The present invention was made to solve the problems associated with the conventional type of heat-exchanger coil assembly described above.
The present invention provides a heat-exchanger coil assembly comprising:
an inlet tube and an inlet header for introducing a heat-exchanger medium;
an outlet tube and an outlet header for discharging a heat-exchanger medium; and
a plurality of heat-exchanger coils each communicating the inlet header to the outlet header and having a different winding diameter;
In one preferred embodiment, the inlet headers and outlet headers are located on opposite sides of a common centre line of the heat-exchanger coils.
In another preferred embodiment, the inlet headers and outlet headers are located to one side of the common centre line of the heat-exchanger coils.
In yet another preferred embodiment, a plurality of inlet headers and a plurality of outlet headers are linked to one inlet tube and one outlet tube respectively and the respective inlet headers and outlet headers are linked to each other with a heat-exchanger coil.
In yet a further preferred embodiment, the inlet tube and outlet tube comprises first and second inlet tubes and first and second outlet tubes respectively, tips of the inlet headers of the first and second inlet tubes are non-communicably jointed to each other, tips of the outlet headers of the first and second outlet tubes are non-communicably jointed to each other, and also that heat-exchanger coil groups are arranged between the inlet header of the first inlet tube and the outlet header of the first outlet tube and between the inlet header of the second inlet tube and the outlet header of the second outlet tube respectively.
Thus, in one preferred embodiment the inlet tube is provided with a first inlet header and a second inlet header and the outlet tube is provided with a first outlet header and a second outlet header.
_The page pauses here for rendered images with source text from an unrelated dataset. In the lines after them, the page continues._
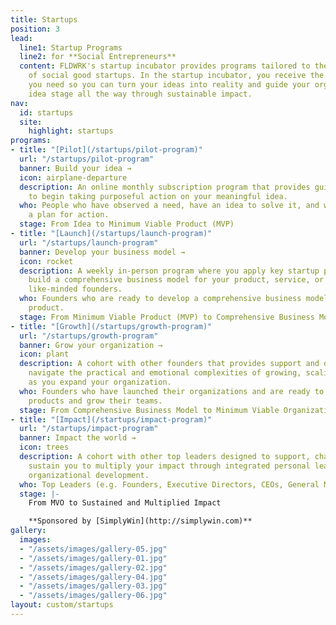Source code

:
 ```yaml
---
title: Startups
position: 3
lead:
  line1: Startup Programs
  line2: for **Social Entrepreneurs**
  content: FLDWRK's startup incubator provides programs tailored to the unique needs
    of social good startups. In the startup incubator, you receive the space and support
    you need so you can turn your ideas into reality and guide your organization from
    idea stage all the way through sustainable impact.
nav:
  id: startups
  site:
    highlight: startups
programs:
- title: "[Pilot](/startups/pilot-program)"
  url: "/startups/pilot-program"
  banner: Build your idea →
  icon: airplane-departure
  description: An online monthly subscription program that provides guidance and support
    to begin taking purposeful action on your meaningful idea.
  who: People who have observed a need, have an idea to solve it, and want to develop
    a plan for action.
  stage: From Idea to Minimum Viable Product (MVP)
- title: "[Launch](/startups/launch-program)"
  url: "/startups/launch-program"
  banner: Develop your business model →
  icon: rocket
  description: A weekly in-person program where you apply key startup principles to
    build a comprehensive business model for your product, service, or program alongside
    like-minded founders.
  who: Founders who are ready to develop a comprehensive business model around their
    product.
  stage: From Minimum Viable Product (MVP) to Comprehensive Business Model
- title: "[Growth](/startups/growth-program)"
  url: "/startups/growth-program"
  banner: Grow your organization →
  icon: plant
  description: A cohort with other founders that provides support and direction to
    navigate the practical and emotional complexities of growing, scaling, and hiring
    as you expand your organization.
  who: Founders who have launched their organizations and are ready to scale their
    products and grow their teams.
  stage: From Comprehensive Business Model to Minimum Viable Organization (MVO)
- title: "[Impact](/startups/impact-program)"
  url: "/startups/impact-program"
  banner: Impact the world →
  icon: trees
  description: A cohort with other top leaders designed to support, challenge, and
    sustain you to multiply your impact through integrated personal leadership and
    organizational development.
  who: Top Leaders (e.g. Founders, Executive Directors, CEOs, General Managers, etc.)
  stage: |-
    From MVO to Sustained and Multiplied Impact

    **Sponsored by [SimplyWin](http://simplywin.com)**
gallery:
  images:
  - "/assets/images/gallery-05.jpg"
  - "/assets/images/gallery-01.jpg"
  - "/assets/images/gallery-02.jpg"
  - "/assets/images/gallery-04.jpg"
  - "/assets/images/gallery-03.jpg"
  - "/assets/images/gallery-06.jpg"
layout: custom/startups
---
```

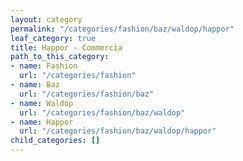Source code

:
 ```yaml
---
layout: category
permalink: "/categories/fashion/baz/waldop/happor"
leaf_category: true
title: Happor - Commercia
path_to_this_category:
- name: Fashion
  url: "/categories/fashion"
- name: Baz
  url: "/categories/fashion/baz"
- name: Waldop
  url: "/categories/fashion/baz/waldop"
- name: Happor
  url: "/categories/fashion/baz/waldop/happor"
child_categories: []
---
```

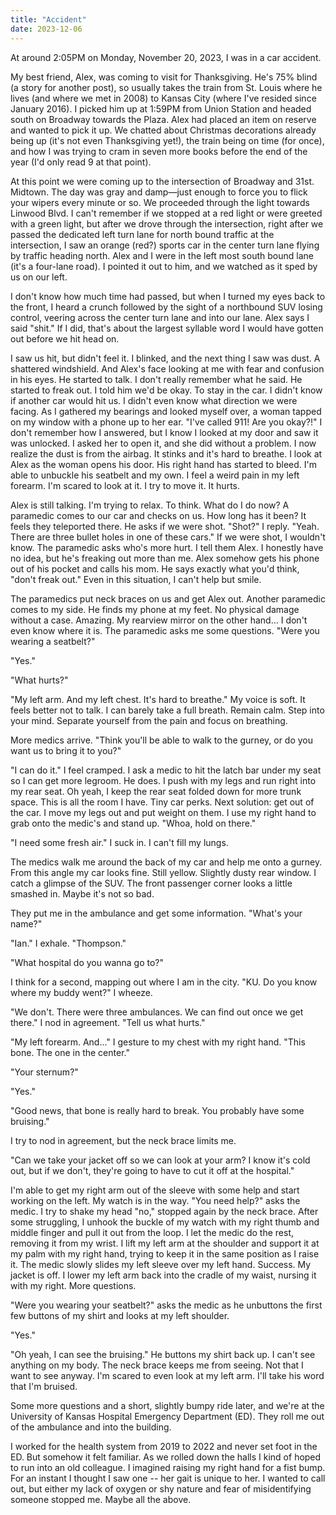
 ```yaml
---
title: "Accident"
date: 2023-12-06
---
```


At around 2:05PM on Monday, November 20, 2023, I was in a car accident.

My best friend, Alex, was coming to visit for Thanksgiving.
He's 75% blind (a story for another post), so usually takes 
the train from St. Louis where he lives (and where we met in 2008) to Kansas City (where I've resided since January 
2016).
I picked him up at 1:59PM from Union Station and headed south on Broadway towards the Plaza.
Alex had placed an item on 
reserve and wanted to pick it up.
We chatted about Christmas decorations already being up (it's not even Thanksgiving 
yet!), the train being on time (for once), and how I was trying to cram in seven more books before the end of the year 
(I'd only read 9 at that point).

At this point we were coming up to the intersection of Broadway and 31st.
Midtown.
The day was gray and damp—just enough to force you to flick your wipers every minute or so.
We proceeded through the light towards Linwood Blvd.
I can't remember if we stopped at a red light or were greeted with a green light, but after we drove through the 
intersection, right after we passed the dedicated left turn lane for north bound traffic at the intersection, I saw an 
orange (red?) sports car in the center turn lane flying by traffic heading north.
Alex and I were in the left most south bound lane (it's a four-lane road).
I pointed it out to him, and we watched as it sped by us on our left.

I don't know how much time had passed, but when I turned my eyes back to the front, I heard a crunch followed by the 
sight of a northbound SUV losing control, veering across the center turn lane and into our lane.
Alex says I said "shit."
If I did, that's about the largest syllable word I would have gotten out before we hit head on.

I saw us hit, but didn't feel it.
I blinked, and the next thing I saw was dust.
A shattered windshield.
And Alex's face looking at me with fear and confusion in his eyes.
He started to talk.
I don't really remember what he said.
He started to freak out.
I told him we'd be okay.
To stay in the car.
I didn't know if another car would hit us.
I didn't even know what direction we were facing.
As I gathered my bearings and looked myself over, a woman tapped on my window with a phone up to her ear.
"I've called 911! Are you okay?!"
I don't remember how I answered, but I know I looked at my door and saw it was unlocked.
I asked her to open it, and she did without a problem.
I now realize the dust is from the airbag.
It stinks and it's hard to breathe.
I look at Alex as the woman opens his door.
His right hand has started to bleed.
I'm able to unbuckle his seatbelt and my own.
I feel a weird pain in my left forearm.
I'm scared to look at it.
I try to move it.
It hurts.

Alex is still talking.
I'm trying to relax.
To think.
What do I do now?
A paramedic comes to our car and checks on us. 
How long has it been?
It feels they teleported there.
He asks if we were shot.
"Shot?" I reply.
"Yeah. There are three bullet holes in one of these cars." If we were shot, I wouldn't know.
The paramedic asks who's more hurt.
I tell them Alex.
I honestly have no idea, but he's freaking out more than me.
Alex somehow gets his phone out of his pocket and calls his mom.
He says exactly what you'd think, "don't freak out."
Even in this situation, I can't help but smile.

The paramedics put neck braces on us and get Alex out.
Another paramedic comes to my side.
He finds my phone at my feet.
No physical damage without a case.
Amazing.
My rearview mirror on the other hand...
I don't even know where it is. 
The paramedic asks me some questions.
"Were you wearing a seatbelt?"

"Yes."

"What hurts?"

"My left arm. And my left chest. It's hard to breathe."
My voice is soft.
It feels better not to talk.
I can barely take a full breath.
Remain calm.
Step into your mind. 
Separate yourself from the pain and focus on breathing.

More medics arrive.
"Think you'll be able to walk to the gurney, or do you want us to bring it to you?"

"I can do it."
I feel cramped.
I ask a medic to hit the latch bar under my seat so I can get more legroom.
He does.
I push with my legs and run right into my rear seat.
Oh yeah, I keep the rear seat folded down for more trunk space.
This is all the room I have.
Tiny car perks.
Next solution: get out of the car.
I move my legs out and put weight on them.
I use my right hand to grab onto the medic's and stand up.
"Whoa, hold on there."

"I need some fresh air."
I suck in.
I can't fill my lungs.

The medics walk me around the back of my car and help me onto a gurney.
From this angle my car looks fine.
Still yellow.
Slightly dusty rear window.
I catch a glimpse of the SUV.
The front passenger corner looks a little smashed in.
Maybe it's not so bad.

They put me in the ambulance and get some information. "What's your name?"

"Ian." I exhale. "Thompson."

"What hospital do you wanna go to?"

I think for a second, mapping out where I am in the city.
"KU. Do you know where my buddy went?"
I wheeze.

"We don't. There were three ambulances. We can find out once we get there."
I nod in agreement.
"Tell us what hurts."

"My left forearm. And..." I gesture to my chest with my right hand.
"This bone. The one in the center."

"Your sternum?"

"Yes."

"Good news, that bone is really hard to break. You probably have some bruising."

I try to nod in agreement, but the neck brace limits me.

"Can we take your jacket off so we can look at your arm? I know it's cold out, but if we don't, they're going to have to 
cut it off at the hospital."

I'm able to get my right arm out of the sleeve with some help and start working on the left.
My watch is in the way. 
"You need help?" asks the medic.
I try to shake my head "no," stopped again by the neck brace.
After some struggling, I unhook the buckle of my watch with my right thumb and middle finger and pull it out from the 
loop.
I let the medic do the rest, removing it from my wrist.
I lift my left arm at the shoulder and support it at my palm with my right hand, trying to keep it in the same position 
as I raise it.
The medic slowly slides my left sleeve over my left hand.
Success.
My jacket is off.
I lower my left arm back into the cradle of my waist, nursing it with my right.
More questions.

"Were you wearing your seatbelt?" asks the medic as he unbuttons the first few buttons of my shirt and looks at my left 
shoulder.

"Yes."

"Oh yeah, I can see the bruising."
He buttons my shirt back up.
I can't see anything on my body.
The neck brace keeps me from seeing.
Not that I want to see anyway.
I'm scared to even look at my left arm.
I'll take his word that I'm bruised.

Some more questions and a short, slightly bumpy ride later, and we're at the University of Kansas Hospital Emergency 
Department (ED).
They roll me out of the ambulance and into the building.

I worked for the health system from 2019 to 2022 and never set foot in the ED.
But somehow it felt familiar.
As we rolled down the halls I kind of hoped to run into an old colleague.
I imagined raising my right hand for a fist bump.
For an instant I thought I saw one -- her gait is unique to her.
I wanted to call out, but either my lack of oxygen or shy nature and fear of misidentifying someone stopped me.
Maybe all the above.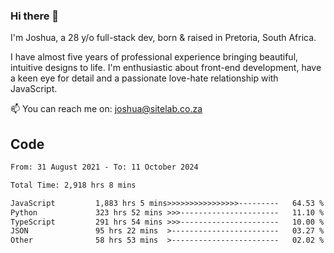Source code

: ### Hi there 👋

I'm Joshua, a 28 y/o full-stack dev, born & raised in Pretoria, South Africa. 

I have almost five years of professional experience bringing beautiful, intuitive designs to life. I'm enthusiastic about front-end development, have a keen eye for detail and a passionate love-hate relationship with JavaScript.

📫 You can reach me on: joshua@sitelab.co.za

## **Code**

<!--START_SECTION:waka-->

```txt
From: 31 August 2021 - To: 11 October 2024

Total Time: 2,918 hrs 8 mins

JavaScript         1,883 hrs 5 mins>>>>>>>>>>>>>>>>---------   64.53 %
Python             323 hrs 52 mins >>>----------------------   11.10 %
TypeScript         291 hrs 54 mins >>>----------------------   10.00 %
JSON               95 hrs 22 mins  >------------------------   03.27 %
Other              58 hrs 53 mins  >------------------------   02.02 %
```

<!--END_SECTION:waka-->
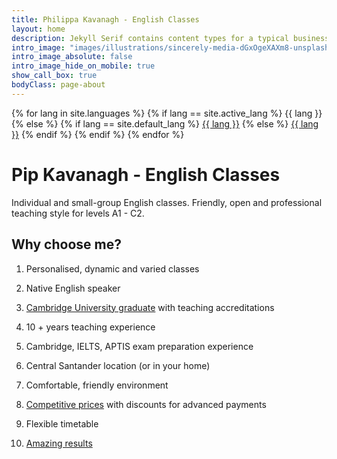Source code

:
 ```yaml
---
title: Philippa Kavanagh - English Classes
layout: home
description: Jekyll Serif contains content types for a typical business website. The theme is fully responsive, blazing fast and artfully illustrated.
intro_image: "images/illustrations/sincerely-media-dGxOgeXAXm8-unsplash.jpg"
intro_image_absolute: false
intro_image_hide_on_mobile: true
show_call_box: true
bodyClass: page-about
---
```


{% for lang in site.languages %}
    {% if lang == site.active_lang %}
{{ lang }}
    {% else %}
        {% if lang == site.default_lang %}
<a href=" {{ page.url }}">{{ lang }}</a>
        {% else %}
<a href="/{{ lang }}{{ page.url }}">{{ lang }}</a>
        {% endif %}
    {% endif %}
{% endfor %}

# Pip Kavanagh - English Classes

Individual and small-group English classes. Friendly, open and professional teaching style for levels A1 - C2.

## Why choose me?


1) Personalised, dynamic and varied classes

2) Native English speaker

3) [Cambridge University graduate](/about/) with teaching accreditations

4) 10 + years teaching experience 

5) Cambridge, IELTS, APTIS exam preparation experience 

6) Central Santander location (or in your home)

7) Comfortable, friendly environment

8) [Competitive prices](/prices/) with discounts for advanced payments 

9) Flexible timetable 

10) [Amazing results](/testimonials/)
A first group of heat-exchanger coils are arranged between the first inlet header and the first outlet header, and a second group of heat-exchanger coils are arranged between the second inlet header and the second outlet header.
In one such embodiment, the first group of heat-exchanger coils is different from the second group of heat-exchanger coils in terms of the coil length and coil diameter.
In one preferred embodiment the heat-exchanger coils are linked to the first and second inlet headers alternately, and are also linked to the first and second outlet headers alternately.
In another preferred embodiment, tips of the first and second inlet headers of the first inlet tube are non-communicably jointed to the first and second inlet headers of the second inlet tube, tips of the first and second outlet-headers of the first outlet tube are non-communicably linked to tips of the first and second outlet headers of the second outlet tube, and also that heat-exchanger coil groups are arranged between the first and second inlet headers of the first inlet tube and first and second outlet headers of the first outlet tube and between the first and second inlet headers of the second inlet tube and the first and second outlet headers of the second outlet tube respectively.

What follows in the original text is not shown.